De acuerdo con la mayoría de las fuentes disponibles, los pueblos “más civilizados” han rechazado históricamente el uso de colores intensos. Para algunos teóricos del pasado, como Johann w. von Goethe, el extendido uso del color es más característico de los países que se ubican en las regiones más calientes del planeta. Por otro lado, en su famosa Teoría de los colores, el poeta romántico demuestra ser un pensador racista, pues llega a afirmar que el color de la piel “indica una diferencia de carácter” y que el de los europeos, que “varía del blanco al amarillento, pardusco o rojizo […] es el más hermoso”. En cambio, el rojo (o “colorado” –el color por antonomasia–) es preferido por las personas “robustas y rudas”, por los niños y, por ende, por los pueblos salvajes y primitivos.
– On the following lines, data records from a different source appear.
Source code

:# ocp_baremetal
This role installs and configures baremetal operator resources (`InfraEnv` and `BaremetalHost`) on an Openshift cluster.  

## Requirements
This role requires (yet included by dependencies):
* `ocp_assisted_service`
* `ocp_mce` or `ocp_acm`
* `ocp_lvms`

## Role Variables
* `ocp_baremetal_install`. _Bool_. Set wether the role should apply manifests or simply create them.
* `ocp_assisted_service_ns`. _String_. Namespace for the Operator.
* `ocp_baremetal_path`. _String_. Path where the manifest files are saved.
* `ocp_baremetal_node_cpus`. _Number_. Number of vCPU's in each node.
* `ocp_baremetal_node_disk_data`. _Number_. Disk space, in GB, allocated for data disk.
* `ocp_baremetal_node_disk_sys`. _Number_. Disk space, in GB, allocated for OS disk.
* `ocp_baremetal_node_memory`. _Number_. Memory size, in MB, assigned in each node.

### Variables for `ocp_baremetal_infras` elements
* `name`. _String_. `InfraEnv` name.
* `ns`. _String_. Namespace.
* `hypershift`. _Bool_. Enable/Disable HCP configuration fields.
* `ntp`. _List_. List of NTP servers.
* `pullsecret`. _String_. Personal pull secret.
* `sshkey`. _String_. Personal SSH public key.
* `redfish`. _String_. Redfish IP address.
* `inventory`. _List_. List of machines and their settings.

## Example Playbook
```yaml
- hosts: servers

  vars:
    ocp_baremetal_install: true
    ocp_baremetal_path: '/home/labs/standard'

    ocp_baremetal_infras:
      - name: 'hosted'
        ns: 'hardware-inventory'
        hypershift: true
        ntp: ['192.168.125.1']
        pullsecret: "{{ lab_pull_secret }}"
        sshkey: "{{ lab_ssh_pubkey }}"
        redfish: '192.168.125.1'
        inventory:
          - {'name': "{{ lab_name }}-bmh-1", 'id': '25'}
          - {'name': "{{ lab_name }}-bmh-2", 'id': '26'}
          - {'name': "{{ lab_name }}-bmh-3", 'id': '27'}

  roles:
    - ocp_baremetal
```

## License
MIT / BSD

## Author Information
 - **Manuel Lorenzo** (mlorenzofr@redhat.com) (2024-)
Para los conquistadores españoles del siglo xvi, el gusto por el color de los nativos americanos era considerado incluso demoníaco (Goethe usa la palabra “peligroso”; gefährlich en la edición original).
El “rosa mexicano”, una versión rebajada pero intensa del rojo, entraría en estas categorías (véanse los escritos de Motolinía y Sahagún en México y Poma de Ayala en Perú). Aquí cabe recordar que dicho color no existía en las paletas prehispánicas, no obstante distintos tipos de rojo sí eran apreciados y sí se utilizó ampliamente como tinte, extraído de diversas plantas, insectos y moluscos.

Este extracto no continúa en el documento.